Skilled manipulatory behaviors require complex spatial and temporal coordination of the digits. In healthy individuals, visual and somatosensory feedback is processed and integrated with motor commands thus ensuring successful interactions with objects. This process can be disrupted by a number of neuromuscular diseases. One of the most severely debilitating diseases of hand function is carpal tunnel syndrome (CTS), a compression neuropathy of the median nerve resulting in (1) somatosensory deficits in the thumb, index, middle and ring fingers (lateral half) and, in severe cases, (2) motor deficits in the thumb. Most studies that have investigated the effect of CTS on grasp control have focused on force coordination between the affected digits only.

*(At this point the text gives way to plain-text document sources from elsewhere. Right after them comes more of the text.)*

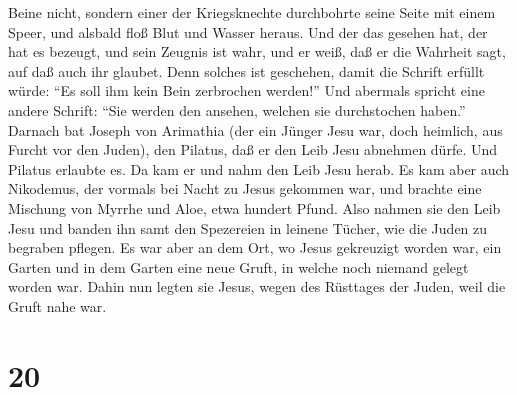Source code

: Beine nicht,  sondern einer der Kriegsknechte durchbohrte
seine Seite mit einem Speer, und alsbald floß Blut und Wasser heraus.
 Und der das gesehen hat, der hat es bezeugt, und sein
Zeugnis ist wahr, und er weiß, daß er die Wahrheit sagt, auf daß auch
ihr glaubet.  Denn solches ist geschehen, damit die
Schrift erfüllt würde: ``Es soll ihm kein Bein zerbrochen werden!''
 Und abermals spricht eine andere Schrift: ``Sie werden
den ansehen, welchen sie durchstochen haben.''  Darnach
bat Joseph von Arimathia (der ein Jünger Jesu war, doch heimlich, aus
Furcht vor den Juden), den Pilatus, daß er den Leib Jesu abnehmen dürfe.
Und Pilatus erlaubte es. Da kam er und nahm den Leib Jesu herab.
 Es kam aber auch Nikodemus, der vormals bei Nacht zu
Jesus gekommen war, und brachte eine Mischung von Myrrhe und Aloe, etwa
hundert Pfund.  Also nahmen sie den Leib Jesu und banden
ihn samt den Spezereien in leinene Tücher, wie die Juden zu begraben
pflegen.  Es war aber an dem Ort, wo Jesus gekreuzigt
worden war, ein Garten und in dem Garten eine neue Gruft, in welche noch
niemand gelegt worden war.  Dahin nun legten sie Jesus,
wegen des Rüsttages der Juden, weil die Gruft nahe war.

\hypertarget{section-19}{%
\section{20}\label{section-19}}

For patients with CTS, control of whole-hand grasping poses the additional challenge of coordinating all digits, a subset of which is characterized by deficits in sensorimotor capabilities. Our research on five-digit grasping shows that CTS affects patients' ability to create accurate sensorimotor memories of multi-digit forces for dexterous manipulation. This knowledge significantly extends and complements the information provided by existing clinical tools to diagnose and monitor CTS, with potential to improve the efficacy of clinical interventions such as physical rehabilitation and hand surgery.: Introduction: The coordination of digit forces during manipulatory behaviors relies on the ability to effectively integrate somatosensory and visual feedback with motor commands responsible for modulating forces at individual digits.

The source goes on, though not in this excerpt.